DATA FOR THIS EXERCISE:
● ● ● ●

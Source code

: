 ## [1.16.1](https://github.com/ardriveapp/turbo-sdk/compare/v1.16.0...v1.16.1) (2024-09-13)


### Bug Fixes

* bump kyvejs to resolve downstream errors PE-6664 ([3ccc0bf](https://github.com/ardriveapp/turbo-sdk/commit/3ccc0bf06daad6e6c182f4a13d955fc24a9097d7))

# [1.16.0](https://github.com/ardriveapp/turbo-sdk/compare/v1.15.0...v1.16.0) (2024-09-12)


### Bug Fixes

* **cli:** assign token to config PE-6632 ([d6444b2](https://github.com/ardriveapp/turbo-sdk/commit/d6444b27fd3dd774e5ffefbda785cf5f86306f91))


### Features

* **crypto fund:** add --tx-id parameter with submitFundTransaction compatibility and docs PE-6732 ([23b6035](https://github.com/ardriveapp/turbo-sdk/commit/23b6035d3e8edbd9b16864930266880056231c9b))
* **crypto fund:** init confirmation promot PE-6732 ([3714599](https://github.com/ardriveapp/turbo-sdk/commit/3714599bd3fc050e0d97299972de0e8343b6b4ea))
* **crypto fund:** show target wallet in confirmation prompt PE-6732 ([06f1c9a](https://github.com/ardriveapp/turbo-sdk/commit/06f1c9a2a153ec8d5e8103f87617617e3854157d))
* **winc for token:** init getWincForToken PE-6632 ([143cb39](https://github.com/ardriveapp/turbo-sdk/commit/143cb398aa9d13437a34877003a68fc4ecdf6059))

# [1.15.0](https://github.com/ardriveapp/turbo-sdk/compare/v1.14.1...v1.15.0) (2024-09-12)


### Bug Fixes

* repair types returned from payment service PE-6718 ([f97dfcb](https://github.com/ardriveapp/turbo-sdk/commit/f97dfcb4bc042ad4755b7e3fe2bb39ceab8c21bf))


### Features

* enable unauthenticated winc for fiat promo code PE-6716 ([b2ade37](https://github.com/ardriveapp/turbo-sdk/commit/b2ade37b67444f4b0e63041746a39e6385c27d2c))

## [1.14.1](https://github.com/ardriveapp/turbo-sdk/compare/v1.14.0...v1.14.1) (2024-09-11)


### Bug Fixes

● ● ● ●

EXERCISE GOAL:
Lines of the listing that contain the word "commit" are to be counted; report only their number.

EXERCISE ANSWER:
8